Alfred’s Nose, by Vivienne Flesher (HarperCollins, $16.99). You don’t have to have a French Bulldog (or be a child) to enjoy this charming children’s book about a dog who learns to accept his differences.

Dogology: What Your Relationship with Your Dog Reveals about You, by Vicki Croke and Sarah Wilson (Rodale, $17.95). What’s your type? The authors dig into why people gravitate toward certain breeds, and explain what their choices reveal.

Old Dogs: Are the Best Dogs, by Gene Weingarten, photographs by Michael S. Williamson (Simon & Schuster, $19.95). A heartfelt and beautifully illustrated collection of venerable canines. In this collection of profiles and photographs, Weingarten and Williamson document the unique appeal of man’s best friend in his or her last, and best, years.

Dog Man: An Uncommon Life on a Faraway Mountain, by Martha Sherrill (Penguin Press, $25.95). Nonagenarian Morie Sawataishi’s life has been measured out in Akitas, the emblematic and noble dogs of Japan who were saved from almost certain extinction following WWII by Sawataishi’s passion and commitment.

The Emotional Lives of Animals: A Leading Scientist Explores Animal Joy, Sorrow, and Empathy—and Why They Matter, by Marc Bekoff, PhD (New World Library, $14.95). In this deeply researched book, Bekoff demonstrates both that animals do have emotions and that we dismiss them at our peril … and, as importantly, theirs.

For the Love of Animals: The Rise of the Animal Protection Movement, by Kathryn Shevelow (Henry Holt, $27.50). In 18th-century England, it really was “hell for horses,” and other animals as well. This accessible book lays out the history of the groups that formed to improve animals’ lot and highlights the people responsible for ushering us into the modern era of animal welfare.

Redemption: The Myth of Pet Overpopulation and the No Kill Revolution in America, by Nathan J. Winograd (Almaden Books. $16.95). A no-kill manifesto and a clarion call to the pet-loving community written by a man with broad and deep experience in the world of shelters and animal advocacy.
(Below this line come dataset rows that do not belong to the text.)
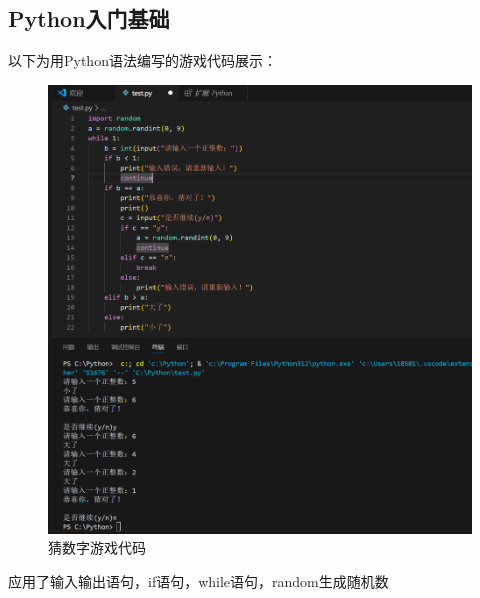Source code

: \documentclass{ctexart}
\begin{document}
\subsection{Python入门基础}
以下为用Python语法编写的游戏代码展示：\\
\begin{figure}[H]
    \centering
    \includegraphics[width=12cm]{dc30954917dbdb9ff42e049b4c26fc44.png}
    \caption{猜数字游戏代码}
    \label{fig:11}
\end{figure}
应用了输入输出语句，if语句，while语句，random生成随机数
\end{document}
SOS Dog: The Purebred Dog Hobby Re-Examined, by Johan and Edith Gallant (Alpine, $19.95). Delves into the world of the purebred dog and where it’s going in terms of the health and best interests of dogs themselves. With a large percentage of all dog breeds plagued by genetic disabilities, the question is, can the damage already done be repaired?

We Give Our Hearts to Dogs to Tear, by Alston Chase (Transaction, $34.95). A rare and perceptive book about dogs, people and the land they inhabit; Chase takes on some of the big questions, including a complicated one: What kind of life do we owe our dogs?

What Philosophy Can Tell You about Your Dog, edited by Steven D. Hales (Open Court, $14.95). Essays by reflective humans who’ve pondered some of the puzzles of life with dogs. “Provocative, unusual, dog-friendly ideas disguised as philosophy,” according to Jeffrey Masson—we couldn’t agree more!

Just the Facts
New York’s Poop Scoop Law: Dogs, the Dirt, and Due Process, by Michael Brandow (Purdue University Press, $29.95). The story behind the political process for cleaner streets in one of the world’s biggest cities—no stone (or pick-up bag) is left unturned!